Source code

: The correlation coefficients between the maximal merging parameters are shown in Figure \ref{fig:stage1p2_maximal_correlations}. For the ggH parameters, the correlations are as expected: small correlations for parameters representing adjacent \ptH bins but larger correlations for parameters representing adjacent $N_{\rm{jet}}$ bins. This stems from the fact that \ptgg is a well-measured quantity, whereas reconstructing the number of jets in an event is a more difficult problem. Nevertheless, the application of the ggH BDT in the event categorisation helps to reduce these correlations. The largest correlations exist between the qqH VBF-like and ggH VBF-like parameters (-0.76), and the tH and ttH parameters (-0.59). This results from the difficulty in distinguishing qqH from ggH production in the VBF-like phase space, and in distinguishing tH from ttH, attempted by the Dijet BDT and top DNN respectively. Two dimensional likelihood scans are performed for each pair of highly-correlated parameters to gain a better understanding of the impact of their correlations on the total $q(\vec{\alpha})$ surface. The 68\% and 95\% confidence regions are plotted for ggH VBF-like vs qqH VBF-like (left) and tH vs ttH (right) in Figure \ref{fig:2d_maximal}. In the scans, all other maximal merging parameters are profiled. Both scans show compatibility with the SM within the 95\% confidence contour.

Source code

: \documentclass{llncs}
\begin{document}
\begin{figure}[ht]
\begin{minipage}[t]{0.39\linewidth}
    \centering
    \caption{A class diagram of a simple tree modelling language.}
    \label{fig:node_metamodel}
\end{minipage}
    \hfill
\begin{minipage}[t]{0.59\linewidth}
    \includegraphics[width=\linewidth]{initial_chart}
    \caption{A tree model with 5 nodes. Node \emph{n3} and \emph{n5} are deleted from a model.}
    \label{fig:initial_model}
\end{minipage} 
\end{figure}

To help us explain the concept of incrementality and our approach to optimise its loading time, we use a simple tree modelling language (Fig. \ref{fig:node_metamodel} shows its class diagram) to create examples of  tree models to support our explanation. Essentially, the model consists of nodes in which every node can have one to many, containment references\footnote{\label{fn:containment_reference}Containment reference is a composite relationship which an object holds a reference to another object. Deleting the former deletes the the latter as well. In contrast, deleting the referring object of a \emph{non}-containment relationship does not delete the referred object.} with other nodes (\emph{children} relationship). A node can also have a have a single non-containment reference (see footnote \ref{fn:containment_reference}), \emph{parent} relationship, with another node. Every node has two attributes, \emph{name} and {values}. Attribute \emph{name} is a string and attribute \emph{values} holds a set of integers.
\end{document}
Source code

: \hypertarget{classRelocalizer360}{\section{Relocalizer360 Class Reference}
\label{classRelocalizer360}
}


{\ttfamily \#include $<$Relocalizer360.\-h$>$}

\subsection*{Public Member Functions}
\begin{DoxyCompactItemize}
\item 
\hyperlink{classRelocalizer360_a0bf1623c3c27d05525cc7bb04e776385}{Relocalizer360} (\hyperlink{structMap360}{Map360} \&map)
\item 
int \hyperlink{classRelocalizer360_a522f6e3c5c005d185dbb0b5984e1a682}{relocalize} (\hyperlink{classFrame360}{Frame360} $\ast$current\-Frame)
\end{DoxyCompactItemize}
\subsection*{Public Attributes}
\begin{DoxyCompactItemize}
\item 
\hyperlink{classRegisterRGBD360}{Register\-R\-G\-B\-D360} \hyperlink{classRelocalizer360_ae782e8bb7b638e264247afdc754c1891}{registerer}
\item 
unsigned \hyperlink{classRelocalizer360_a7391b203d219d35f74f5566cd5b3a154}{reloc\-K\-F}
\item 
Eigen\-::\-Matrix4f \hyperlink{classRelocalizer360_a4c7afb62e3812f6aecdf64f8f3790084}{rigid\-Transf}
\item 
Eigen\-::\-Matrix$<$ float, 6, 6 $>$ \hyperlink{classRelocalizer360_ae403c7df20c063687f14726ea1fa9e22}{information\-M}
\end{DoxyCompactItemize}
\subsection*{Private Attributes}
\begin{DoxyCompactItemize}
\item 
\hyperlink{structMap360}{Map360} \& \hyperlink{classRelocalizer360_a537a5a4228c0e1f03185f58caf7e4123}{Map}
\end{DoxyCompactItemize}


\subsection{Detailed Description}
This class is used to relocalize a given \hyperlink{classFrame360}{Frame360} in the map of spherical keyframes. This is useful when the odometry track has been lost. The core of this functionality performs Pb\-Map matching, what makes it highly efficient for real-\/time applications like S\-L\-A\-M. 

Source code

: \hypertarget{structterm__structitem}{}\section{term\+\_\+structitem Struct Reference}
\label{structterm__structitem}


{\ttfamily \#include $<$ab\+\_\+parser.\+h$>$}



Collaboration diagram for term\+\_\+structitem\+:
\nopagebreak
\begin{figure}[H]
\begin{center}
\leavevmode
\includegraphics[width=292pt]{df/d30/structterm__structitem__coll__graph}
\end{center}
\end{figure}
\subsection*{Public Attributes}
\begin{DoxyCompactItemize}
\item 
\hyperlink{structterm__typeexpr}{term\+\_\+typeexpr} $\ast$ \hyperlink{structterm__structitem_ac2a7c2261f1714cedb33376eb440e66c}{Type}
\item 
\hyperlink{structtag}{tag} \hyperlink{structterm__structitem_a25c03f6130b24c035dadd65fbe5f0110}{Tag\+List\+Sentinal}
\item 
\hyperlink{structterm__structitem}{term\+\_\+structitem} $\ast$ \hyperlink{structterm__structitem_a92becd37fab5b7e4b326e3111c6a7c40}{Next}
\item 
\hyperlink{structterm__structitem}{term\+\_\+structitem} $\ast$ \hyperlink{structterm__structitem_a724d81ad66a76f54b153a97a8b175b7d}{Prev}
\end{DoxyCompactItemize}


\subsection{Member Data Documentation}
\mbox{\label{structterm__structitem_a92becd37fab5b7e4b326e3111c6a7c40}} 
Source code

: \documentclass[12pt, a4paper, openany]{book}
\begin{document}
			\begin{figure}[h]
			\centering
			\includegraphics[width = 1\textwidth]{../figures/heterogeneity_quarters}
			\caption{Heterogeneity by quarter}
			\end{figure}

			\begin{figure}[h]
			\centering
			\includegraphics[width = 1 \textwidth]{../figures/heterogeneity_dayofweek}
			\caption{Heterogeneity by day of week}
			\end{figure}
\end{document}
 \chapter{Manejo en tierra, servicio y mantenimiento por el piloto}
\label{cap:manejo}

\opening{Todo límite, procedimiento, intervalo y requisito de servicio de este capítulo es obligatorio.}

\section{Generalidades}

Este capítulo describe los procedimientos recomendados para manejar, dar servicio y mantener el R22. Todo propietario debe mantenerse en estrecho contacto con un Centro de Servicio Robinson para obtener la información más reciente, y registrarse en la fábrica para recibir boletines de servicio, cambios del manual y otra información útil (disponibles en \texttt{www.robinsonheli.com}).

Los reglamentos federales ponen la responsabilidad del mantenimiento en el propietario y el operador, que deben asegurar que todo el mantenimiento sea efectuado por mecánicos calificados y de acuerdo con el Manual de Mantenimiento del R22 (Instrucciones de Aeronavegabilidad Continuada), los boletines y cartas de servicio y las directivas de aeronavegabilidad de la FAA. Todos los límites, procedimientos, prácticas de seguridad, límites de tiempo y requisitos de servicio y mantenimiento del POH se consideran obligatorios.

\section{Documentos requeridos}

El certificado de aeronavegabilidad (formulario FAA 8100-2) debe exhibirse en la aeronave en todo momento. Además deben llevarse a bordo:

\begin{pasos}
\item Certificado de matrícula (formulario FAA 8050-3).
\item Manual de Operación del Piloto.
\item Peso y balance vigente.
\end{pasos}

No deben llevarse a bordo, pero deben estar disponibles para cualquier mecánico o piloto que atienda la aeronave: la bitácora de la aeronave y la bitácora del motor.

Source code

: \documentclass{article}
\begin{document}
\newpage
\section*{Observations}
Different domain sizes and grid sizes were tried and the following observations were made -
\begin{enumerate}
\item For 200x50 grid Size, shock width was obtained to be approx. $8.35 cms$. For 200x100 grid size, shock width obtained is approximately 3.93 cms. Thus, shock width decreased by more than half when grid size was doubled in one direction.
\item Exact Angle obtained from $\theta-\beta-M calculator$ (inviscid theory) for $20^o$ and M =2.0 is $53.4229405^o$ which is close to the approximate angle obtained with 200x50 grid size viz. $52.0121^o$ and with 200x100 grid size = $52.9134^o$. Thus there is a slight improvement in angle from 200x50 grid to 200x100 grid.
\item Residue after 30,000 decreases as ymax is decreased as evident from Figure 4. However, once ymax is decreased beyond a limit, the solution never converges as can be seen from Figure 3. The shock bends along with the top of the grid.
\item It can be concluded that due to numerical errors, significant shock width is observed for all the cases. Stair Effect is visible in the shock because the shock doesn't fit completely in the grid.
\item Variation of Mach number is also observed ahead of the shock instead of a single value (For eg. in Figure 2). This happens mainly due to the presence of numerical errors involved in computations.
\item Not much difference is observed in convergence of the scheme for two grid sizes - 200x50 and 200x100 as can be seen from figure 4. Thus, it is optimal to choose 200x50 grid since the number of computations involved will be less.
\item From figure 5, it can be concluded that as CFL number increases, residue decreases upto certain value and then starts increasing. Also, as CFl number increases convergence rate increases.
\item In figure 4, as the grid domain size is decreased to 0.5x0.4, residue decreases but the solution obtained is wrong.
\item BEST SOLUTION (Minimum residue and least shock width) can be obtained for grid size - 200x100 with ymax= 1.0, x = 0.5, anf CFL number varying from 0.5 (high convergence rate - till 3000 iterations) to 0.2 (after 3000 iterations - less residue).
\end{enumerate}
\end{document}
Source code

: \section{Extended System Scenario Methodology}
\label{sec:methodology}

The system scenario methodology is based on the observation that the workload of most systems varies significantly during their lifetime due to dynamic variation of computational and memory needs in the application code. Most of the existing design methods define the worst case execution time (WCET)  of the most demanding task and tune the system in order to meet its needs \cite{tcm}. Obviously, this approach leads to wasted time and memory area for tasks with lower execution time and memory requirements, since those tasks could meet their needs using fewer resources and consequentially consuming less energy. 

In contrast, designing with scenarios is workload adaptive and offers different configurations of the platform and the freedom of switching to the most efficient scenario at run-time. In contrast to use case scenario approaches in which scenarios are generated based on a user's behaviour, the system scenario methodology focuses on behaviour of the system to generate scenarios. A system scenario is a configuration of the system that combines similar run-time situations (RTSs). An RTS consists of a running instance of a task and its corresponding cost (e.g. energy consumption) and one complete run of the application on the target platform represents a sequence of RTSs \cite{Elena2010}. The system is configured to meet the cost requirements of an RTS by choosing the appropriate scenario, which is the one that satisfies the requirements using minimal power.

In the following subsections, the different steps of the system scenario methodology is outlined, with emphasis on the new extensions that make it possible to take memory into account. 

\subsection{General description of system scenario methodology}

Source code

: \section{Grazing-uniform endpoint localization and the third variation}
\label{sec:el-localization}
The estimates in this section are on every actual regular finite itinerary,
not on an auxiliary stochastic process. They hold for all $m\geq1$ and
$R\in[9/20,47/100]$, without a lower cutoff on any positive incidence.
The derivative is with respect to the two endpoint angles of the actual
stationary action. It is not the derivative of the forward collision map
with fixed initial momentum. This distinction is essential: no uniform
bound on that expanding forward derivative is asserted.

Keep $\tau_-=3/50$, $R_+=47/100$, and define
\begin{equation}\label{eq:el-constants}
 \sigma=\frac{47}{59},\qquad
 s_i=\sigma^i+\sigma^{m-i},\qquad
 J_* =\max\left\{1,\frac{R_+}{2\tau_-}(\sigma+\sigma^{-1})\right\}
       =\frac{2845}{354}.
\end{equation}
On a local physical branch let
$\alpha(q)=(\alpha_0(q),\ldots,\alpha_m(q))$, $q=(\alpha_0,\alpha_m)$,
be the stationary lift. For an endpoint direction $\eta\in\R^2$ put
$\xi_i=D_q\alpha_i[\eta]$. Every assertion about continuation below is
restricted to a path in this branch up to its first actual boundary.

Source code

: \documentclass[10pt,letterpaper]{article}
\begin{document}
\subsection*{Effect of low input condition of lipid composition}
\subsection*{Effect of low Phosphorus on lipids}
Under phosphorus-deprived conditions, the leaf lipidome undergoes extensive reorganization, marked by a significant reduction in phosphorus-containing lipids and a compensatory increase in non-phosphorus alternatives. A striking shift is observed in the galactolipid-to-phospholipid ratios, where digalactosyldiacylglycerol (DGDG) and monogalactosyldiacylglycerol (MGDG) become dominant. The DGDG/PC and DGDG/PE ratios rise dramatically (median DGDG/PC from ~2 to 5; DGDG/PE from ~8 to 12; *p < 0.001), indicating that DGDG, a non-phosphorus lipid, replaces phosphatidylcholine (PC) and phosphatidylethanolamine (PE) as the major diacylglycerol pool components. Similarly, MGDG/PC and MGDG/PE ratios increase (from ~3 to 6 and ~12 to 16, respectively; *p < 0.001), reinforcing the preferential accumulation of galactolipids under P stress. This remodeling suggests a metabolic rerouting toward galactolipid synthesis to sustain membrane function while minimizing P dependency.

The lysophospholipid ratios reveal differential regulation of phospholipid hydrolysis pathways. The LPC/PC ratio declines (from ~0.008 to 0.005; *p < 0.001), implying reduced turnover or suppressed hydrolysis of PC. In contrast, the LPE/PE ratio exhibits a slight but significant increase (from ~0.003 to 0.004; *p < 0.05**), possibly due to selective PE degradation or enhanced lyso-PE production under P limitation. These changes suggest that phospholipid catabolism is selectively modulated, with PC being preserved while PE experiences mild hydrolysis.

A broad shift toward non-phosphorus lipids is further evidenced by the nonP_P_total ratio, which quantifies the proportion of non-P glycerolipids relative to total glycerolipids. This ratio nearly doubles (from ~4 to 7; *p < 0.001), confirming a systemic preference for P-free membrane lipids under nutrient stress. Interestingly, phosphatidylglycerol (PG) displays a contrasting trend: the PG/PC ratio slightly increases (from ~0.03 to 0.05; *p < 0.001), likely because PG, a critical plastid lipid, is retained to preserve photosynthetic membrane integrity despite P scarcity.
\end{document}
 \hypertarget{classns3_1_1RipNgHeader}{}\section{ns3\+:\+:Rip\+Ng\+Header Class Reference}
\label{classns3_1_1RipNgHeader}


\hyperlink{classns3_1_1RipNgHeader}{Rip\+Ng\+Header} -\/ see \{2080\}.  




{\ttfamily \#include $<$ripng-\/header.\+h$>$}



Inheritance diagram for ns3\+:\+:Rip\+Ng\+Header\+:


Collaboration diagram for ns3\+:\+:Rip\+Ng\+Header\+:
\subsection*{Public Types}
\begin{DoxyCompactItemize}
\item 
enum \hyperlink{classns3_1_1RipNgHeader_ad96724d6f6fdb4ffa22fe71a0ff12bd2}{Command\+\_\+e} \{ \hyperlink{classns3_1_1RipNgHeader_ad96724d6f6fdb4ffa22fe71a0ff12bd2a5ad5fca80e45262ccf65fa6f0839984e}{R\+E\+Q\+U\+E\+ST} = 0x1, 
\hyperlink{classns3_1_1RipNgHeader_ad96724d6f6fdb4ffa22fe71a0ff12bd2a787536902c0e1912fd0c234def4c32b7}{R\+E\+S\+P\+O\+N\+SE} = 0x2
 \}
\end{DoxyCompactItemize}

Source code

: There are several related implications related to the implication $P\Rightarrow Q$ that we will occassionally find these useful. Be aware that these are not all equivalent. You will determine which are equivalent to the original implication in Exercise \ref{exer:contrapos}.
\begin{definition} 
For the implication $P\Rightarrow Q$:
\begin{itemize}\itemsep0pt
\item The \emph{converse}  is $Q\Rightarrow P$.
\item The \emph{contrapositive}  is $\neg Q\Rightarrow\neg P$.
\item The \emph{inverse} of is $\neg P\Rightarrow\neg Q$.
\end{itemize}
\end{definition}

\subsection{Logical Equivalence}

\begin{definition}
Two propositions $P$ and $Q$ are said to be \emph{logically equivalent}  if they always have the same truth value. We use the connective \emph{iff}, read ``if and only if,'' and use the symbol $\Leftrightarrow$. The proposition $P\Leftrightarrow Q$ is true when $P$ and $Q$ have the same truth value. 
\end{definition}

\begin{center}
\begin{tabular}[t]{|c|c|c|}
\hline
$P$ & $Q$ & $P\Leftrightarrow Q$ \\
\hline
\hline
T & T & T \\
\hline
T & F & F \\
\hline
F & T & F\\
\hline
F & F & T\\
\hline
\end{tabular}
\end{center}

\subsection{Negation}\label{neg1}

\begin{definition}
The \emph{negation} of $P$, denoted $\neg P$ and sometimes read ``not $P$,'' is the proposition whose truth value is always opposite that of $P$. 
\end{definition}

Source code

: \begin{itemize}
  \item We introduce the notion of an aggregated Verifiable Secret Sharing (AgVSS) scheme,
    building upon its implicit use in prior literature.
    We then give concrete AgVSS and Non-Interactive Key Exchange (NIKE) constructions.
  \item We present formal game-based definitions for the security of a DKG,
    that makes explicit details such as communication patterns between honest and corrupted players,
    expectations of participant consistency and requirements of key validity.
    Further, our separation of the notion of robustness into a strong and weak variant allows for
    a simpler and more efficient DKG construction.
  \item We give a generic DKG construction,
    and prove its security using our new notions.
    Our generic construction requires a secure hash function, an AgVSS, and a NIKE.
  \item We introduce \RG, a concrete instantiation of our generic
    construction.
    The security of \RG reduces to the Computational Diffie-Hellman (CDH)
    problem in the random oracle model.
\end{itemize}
• • • •
» WHAT YOU HAVE TO DO: Please show each line in the records above that contains "stationary".

» RESPONSE FOR THIS EXERCISE:
stationary action. It is not the derivative of the forward collision map
be the stationary lift. For an endpoint direction $\eta\in\R^2$ put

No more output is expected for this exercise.